A renewable energy company that wants to develop a wind farm close to a centre that monitors for covert nuclear tests has been given permission to take legal action against the Ministry of Defence, despite the judicial review petition being lodged late.

Background

EnergieKontor UK Ltd applied for planning permission for a wind farm development within the consultation zone surrounding the Eskdalemuir Seismic Array, a series of seismometers capable of detecting vibrations caused by nuclear tests. The Ministry of Defence has responsibility for protecting this technology from seismic vibrations from other sources that could interfere with its capability to detect nuclear testing activity.

The Array is able to deal with a certain amount of interference but there is a "noise budget" which must not be exceeded by developments within a 50km consultation zone. MOD policy is to allocate this noise budget on a first come first served basis and once the whole of the noise budget has been allocated, no further development in the vicinity would be supported by the MOD.
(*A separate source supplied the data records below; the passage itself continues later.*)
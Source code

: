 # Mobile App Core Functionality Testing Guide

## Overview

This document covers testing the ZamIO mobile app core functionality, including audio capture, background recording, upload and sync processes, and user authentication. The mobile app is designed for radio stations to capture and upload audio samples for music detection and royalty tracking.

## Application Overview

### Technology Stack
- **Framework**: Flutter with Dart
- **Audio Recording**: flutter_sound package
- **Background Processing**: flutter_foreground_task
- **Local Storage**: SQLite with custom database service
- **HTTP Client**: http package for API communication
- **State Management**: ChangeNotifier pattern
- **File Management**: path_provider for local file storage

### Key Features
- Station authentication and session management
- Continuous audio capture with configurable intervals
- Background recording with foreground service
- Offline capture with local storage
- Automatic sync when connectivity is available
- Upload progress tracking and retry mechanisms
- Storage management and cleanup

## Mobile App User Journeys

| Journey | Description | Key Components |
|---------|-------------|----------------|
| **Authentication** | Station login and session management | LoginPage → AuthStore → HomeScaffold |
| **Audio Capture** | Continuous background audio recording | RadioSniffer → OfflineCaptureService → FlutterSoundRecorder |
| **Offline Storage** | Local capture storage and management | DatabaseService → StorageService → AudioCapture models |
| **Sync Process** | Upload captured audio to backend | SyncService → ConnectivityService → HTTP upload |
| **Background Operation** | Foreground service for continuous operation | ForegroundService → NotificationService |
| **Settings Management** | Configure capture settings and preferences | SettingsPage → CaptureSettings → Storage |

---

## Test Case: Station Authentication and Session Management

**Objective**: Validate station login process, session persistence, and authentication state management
The issue in the present petition arises out of a distinction in MOD policy as regards the allocation of noise budget between developments with capacity greater than 50MW and of those with capacity not exceeding 50MW. The different planning process for each size of development means that noise budget is allocated to large proposed schemes earlier in the application process, giving them an unfair preference under the "first come first served" policy. The petitioner submits that the MOD’s policy of allocating noise budget is thereby unreasonable, ultra vires and unlawful.

Late petition

The petitioner became aware of the difference in treatment applied by the MOD in spring 2018 but continued with its negotiations to seek to change MOD policy. Only when it became clear that a change in policy wasn't going to happen, 21 months later, did it raise judicial review proceedings.

The MOD argued that it was inappropriate and unreasonable, having regard to the principle of good administration, for EnergieKontor to wait for so long before raising proceedings. The MOD had allocated noise budget according to a policy that had been in operation since 2005; developers and relevant statutory authorities had proceeded on the basis that the policy and the noise budget allocation table were valid, although there was no consensus within the wind farm industry regarding the correct approach.

Decision

Lord Tyre split up the period when no judicial review of the MOD's policy was raised into three periods:

  1. From 2005 until spring 2018 EnergieKontor was excusably ignorant of the policy. As observed in R (Gavin) v Haringey LBC [2004] 1 PLR 61 at paragraph 45, a claimant cannot fairly be criticised for failing to take action before he knew that there was anything to take action about.
  2. From spring 2018 until April 2019 EnergieKontor sought to resolve matters through the Eskdalemuir Working Group, a body set up in 2004 to consider the potential impact of wind farms in the vicinity of the Array. This was a reasonable and appropriate course of action for the petitioner to take. Judicial review is in principle a remedy of last resort and it is reasonable to seek to first resolve the issue without litigation.
  3. From April 2019 until proceedings were raised in 31 December 2019, there was nothing to suggest that the MOD may change its position therefore proceedings could have been raised earlier. However, exercise of the court's discretion must take account of the whole circumstances and not merely the earliest date when the petitioner could, if it had chosen to do so, reasonably have begun its litigation.

In allowing the petition to proceed, Lord Tyre noted that the issue is an important one that requires to be resolved and there was no prejudice to the MOD. Lord Tyre saw no advantage in refusing the present petition because of the possibility that another petition raising the same issue may be brought in the future. The substantive issues in dispute will therefore be heard at a later hearing.